Administrative complexity and ongoing operational requirements.
Organizations should also recognize that deployment architecture creates tradeoffs.
MX-based gateways often provide stronger pre-delivery controls, governance capabilities, and outbound protections. API-based platforms often provide richer contextual visibility, identity awareness, and post-delivery response capabilities.
Neither model is universally superior.
Emerging Risks CISOs Should Monitor
Several trends deserve increased attention over the next 24 months.
Trusted Infrastructure Abuse
Attackers leverage legitimate platforms rather than obviously malicious infrastructure. Microsoft 365, Google Workspace, Dropbox, Adobe, Atlassian, and similar services are frequently incorporated into phishing workflows.
This trend reduces the effectiveness of approaches that rely primarily on reputation and static indicators.
Expanding Attack Surface
As organizations deploy AI agents across inboxes and business workflows, they create new targets for social engineering.
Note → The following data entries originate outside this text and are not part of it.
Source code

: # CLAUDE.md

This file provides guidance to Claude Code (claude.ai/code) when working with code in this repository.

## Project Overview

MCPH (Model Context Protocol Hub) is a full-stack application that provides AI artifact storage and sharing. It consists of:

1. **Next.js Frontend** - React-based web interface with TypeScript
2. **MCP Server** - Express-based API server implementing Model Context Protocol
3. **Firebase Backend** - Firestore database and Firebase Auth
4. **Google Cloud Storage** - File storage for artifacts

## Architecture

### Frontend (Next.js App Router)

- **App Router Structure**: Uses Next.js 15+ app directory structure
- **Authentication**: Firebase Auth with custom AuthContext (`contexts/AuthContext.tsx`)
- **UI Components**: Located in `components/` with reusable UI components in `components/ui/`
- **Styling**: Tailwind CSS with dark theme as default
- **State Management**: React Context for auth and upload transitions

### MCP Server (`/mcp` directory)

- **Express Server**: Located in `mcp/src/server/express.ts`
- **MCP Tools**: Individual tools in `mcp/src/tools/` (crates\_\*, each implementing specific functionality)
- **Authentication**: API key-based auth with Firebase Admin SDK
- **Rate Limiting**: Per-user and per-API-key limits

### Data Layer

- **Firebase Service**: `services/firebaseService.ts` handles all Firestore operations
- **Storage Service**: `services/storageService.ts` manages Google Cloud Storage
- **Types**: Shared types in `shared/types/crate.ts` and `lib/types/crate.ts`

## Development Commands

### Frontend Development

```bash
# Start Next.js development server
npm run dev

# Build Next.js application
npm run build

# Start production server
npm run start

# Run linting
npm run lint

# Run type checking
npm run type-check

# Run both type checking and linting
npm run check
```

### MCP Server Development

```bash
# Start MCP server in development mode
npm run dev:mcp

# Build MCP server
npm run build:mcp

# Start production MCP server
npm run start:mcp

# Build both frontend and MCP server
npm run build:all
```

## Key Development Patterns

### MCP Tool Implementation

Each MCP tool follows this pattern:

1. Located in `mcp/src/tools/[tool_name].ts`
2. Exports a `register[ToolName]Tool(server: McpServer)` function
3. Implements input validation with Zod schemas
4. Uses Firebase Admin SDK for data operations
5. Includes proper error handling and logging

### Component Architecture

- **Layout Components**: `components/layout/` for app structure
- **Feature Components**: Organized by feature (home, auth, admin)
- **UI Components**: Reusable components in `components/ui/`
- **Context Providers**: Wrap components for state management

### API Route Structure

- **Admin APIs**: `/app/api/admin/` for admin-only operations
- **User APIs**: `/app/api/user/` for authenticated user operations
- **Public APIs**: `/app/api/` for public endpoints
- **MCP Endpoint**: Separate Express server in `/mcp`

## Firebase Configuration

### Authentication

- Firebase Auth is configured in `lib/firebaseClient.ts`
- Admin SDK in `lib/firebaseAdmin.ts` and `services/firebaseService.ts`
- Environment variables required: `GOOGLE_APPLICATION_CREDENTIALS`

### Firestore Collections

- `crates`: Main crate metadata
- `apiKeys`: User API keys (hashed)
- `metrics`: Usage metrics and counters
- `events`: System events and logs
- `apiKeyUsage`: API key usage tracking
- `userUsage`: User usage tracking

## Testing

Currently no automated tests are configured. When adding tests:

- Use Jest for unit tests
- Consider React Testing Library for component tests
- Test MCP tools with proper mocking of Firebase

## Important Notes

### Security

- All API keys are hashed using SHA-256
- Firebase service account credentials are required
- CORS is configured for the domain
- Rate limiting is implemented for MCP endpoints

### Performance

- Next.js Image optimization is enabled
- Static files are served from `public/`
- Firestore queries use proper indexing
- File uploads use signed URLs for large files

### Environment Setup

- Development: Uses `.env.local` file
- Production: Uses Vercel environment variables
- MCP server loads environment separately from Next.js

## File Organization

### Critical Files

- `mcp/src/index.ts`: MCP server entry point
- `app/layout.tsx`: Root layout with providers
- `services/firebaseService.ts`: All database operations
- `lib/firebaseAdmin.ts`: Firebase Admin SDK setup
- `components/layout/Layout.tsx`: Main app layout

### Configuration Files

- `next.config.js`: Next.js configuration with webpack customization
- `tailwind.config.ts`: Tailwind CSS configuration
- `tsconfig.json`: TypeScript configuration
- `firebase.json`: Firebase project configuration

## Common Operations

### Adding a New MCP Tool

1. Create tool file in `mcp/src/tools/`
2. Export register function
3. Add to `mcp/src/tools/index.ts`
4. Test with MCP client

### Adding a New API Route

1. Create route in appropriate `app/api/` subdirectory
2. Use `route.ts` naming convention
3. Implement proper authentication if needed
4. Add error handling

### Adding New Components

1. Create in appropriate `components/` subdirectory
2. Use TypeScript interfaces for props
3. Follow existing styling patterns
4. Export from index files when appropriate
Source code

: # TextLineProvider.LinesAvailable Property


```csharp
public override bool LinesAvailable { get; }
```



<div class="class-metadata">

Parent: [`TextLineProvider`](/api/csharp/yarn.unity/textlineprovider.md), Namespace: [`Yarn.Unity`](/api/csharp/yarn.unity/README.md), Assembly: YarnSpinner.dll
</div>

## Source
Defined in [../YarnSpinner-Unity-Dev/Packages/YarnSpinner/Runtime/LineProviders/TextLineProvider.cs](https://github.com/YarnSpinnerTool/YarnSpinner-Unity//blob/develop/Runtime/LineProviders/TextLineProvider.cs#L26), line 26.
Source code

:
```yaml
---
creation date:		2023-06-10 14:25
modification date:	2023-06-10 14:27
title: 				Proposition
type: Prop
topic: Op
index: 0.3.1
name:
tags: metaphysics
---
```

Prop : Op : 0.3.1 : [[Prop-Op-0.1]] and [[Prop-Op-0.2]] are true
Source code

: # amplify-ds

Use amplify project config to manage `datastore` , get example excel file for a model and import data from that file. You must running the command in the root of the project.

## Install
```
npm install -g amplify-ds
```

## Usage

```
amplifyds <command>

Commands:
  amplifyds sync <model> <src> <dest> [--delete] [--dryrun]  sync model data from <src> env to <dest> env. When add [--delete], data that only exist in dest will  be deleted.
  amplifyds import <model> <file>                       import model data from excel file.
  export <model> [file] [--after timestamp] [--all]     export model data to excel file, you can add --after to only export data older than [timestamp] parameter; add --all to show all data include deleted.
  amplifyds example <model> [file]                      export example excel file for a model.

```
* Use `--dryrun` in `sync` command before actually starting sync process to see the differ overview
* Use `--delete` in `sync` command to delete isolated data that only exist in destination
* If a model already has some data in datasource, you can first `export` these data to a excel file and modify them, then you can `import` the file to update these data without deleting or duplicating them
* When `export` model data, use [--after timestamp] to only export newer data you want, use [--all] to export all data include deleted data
Agents increasingly interact with emails, links, attachments, and external requests on behalf of users, expanding the number of identities, workflows, and trust relationships that security teams must protect.
While AI agents may have purported >99% detection rates, the <1% outlier cases where the AI proves susceptible mandate that email-security programs evolve from protecting human users alone to securing both human and machine participants in business workflows.
Identity-Centric Attacks
Business email compromise, OAuth abuse, adversary-in-the-middle phishing, session theft, and account takeover blur the distinction between email security and identity security.
Organizations should expect tighter integration between email security, identity security, and incident-response programs.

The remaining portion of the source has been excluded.